Dr. Boris Gorbunov of Ancon was recently interviewed by Kent Online and Kentish Gazette Newspaper in the UK over the new NBT technology.

Article below:

Boffins in Canterbury say they have developed a cancer-detecting breath test machine that could save millions of lives.

Dr. Boris Gorbunov is director and lead scientist of Ancon Medical, the company behind the breakthrough after ten years of work.His 12-strong team – based at the Canterbury Innovation Centre – has now built a prototype of the machine that they say could be miniaturised and installed in GP surgeries and hospitals throughout the country and overseas.

They claim it can detect the very earliest stages of a broad range of cancers, long before any symptoms appear.

Dr. Gorbunov, an internationally renowned expert in nanotechnology, said: “While there is existing breath-test technology to detect illnesses, nothing comes near the sensitivity of ours, which we have now patented.

“The impact of our technology would be massive because cancers are our biggest killer, and this has the potential to save thousands of lives a year.

“We believe it is the holy grail of medical diagnosis because it is inexpensive, simple to use, and early diagnosis hugely increases a patient’s chance of survival.”

The technology works by detecting biomarkers in the compound molecules emitted in a person’s breath, which can then be linked to specific types of cancer.

The company is using the same technology to develop a machine that can sample the air to detect explosives or drugs. It is said to be thousands of times more sensitive than a drugs dog’s nose.
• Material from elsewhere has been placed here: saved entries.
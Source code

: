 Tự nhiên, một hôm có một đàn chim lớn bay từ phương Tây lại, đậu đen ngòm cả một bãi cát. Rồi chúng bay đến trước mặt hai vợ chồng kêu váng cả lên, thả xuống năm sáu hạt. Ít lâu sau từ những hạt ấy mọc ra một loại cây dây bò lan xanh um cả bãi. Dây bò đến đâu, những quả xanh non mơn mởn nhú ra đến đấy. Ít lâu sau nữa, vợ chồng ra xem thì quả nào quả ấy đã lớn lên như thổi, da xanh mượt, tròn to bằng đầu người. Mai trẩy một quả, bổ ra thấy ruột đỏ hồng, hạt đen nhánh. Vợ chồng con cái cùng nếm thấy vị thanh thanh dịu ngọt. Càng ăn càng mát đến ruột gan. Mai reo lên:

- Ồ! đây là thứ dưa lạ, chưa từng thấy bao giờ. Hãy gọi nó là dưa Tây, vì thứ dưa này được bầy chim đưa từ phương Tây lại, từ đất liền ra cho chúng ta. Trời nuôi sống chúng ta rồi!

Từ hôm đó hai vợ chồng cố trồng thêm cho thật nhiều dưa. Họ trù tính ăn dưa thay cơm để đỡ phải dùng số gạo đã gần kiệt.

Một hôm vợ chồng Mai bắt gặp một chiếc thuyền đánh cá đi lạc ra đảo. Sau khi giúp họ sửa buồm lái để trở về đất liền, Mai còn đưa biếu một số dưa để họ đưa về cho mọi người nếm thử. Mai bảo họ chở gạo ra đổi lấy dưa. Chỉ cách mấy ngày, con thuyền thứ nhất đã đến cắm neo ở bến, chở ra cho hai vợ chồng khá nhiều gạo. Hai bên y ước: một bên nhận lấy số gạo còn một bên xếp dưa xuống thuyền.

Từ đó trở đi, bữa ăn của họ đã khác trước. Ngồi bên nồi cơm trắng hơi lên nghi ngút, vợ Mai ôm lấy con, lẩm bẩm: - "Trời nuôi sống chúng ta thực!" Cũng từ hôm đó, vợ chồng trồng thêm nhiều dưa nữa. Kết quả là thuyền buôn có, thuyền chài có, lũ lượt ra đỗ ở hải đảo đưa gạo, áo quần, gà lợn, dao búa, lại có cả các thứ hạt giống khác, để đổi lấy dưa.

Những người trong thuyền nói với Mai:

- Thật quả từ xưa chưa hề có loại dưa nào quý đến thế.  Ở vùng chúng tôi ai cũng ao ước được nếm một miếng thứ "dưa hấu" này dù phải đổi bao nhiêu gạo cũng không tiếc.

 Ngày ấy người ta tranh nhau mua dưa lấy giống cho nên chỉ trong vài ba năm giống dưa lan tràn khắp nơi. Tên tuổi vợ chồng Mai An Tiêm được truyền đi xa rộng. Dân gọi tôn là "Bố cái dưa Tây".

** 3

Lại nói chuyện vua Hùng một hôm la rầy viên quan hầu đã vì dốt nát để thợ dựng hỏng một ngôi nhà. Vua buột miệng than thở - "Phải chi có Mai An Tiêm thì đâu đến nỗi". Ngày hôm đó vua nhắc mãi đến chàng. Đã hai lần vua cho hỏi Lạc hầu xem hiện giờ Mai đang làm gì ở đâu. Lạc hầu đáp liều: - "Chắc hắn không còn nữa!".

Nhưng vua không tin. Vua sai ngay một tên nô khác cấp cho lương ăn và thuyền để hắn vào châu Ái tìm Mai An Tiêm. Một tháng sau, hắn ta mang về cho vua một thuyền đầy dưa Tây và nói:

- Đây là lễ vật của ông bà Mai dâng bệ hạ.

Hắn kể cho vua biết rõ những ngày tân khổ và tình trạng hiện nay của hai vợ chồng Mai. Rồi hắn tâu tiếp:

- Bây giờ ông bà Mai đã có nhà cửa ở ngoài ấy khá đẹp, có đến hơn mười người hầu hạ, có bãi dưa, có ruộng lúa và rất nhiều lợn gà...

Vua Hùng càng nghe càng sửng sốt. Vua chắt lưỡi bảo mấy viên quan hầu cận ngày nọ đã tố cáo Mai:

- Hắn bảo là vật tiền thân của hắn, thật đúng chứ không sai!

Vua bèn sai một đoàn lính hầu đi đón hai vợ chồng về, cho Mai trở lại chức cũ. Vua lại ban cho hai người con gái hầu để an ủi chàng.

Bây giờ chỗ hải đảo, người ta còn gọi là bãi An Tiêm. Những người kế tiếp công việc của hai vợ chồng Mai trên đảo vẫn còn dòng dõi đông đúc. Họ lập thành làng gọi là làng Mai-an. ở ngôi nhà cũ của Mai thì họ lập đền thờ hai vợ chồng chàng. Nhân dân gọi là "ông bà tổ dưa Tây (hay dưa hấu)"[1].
Dr. Gorbunov says his firm has the backing to develop that machine from the Ministry of Defence.

He said: “We have got so far with research grants but now need funding to produce around five smaller devices which we can take to health and clinical trial stage.

“Ultimately, we see them as being desktop machines, costing between £15,000 and £20,000, which is a small price to pay for the number of lives they could save and the reduced cost to the health service.”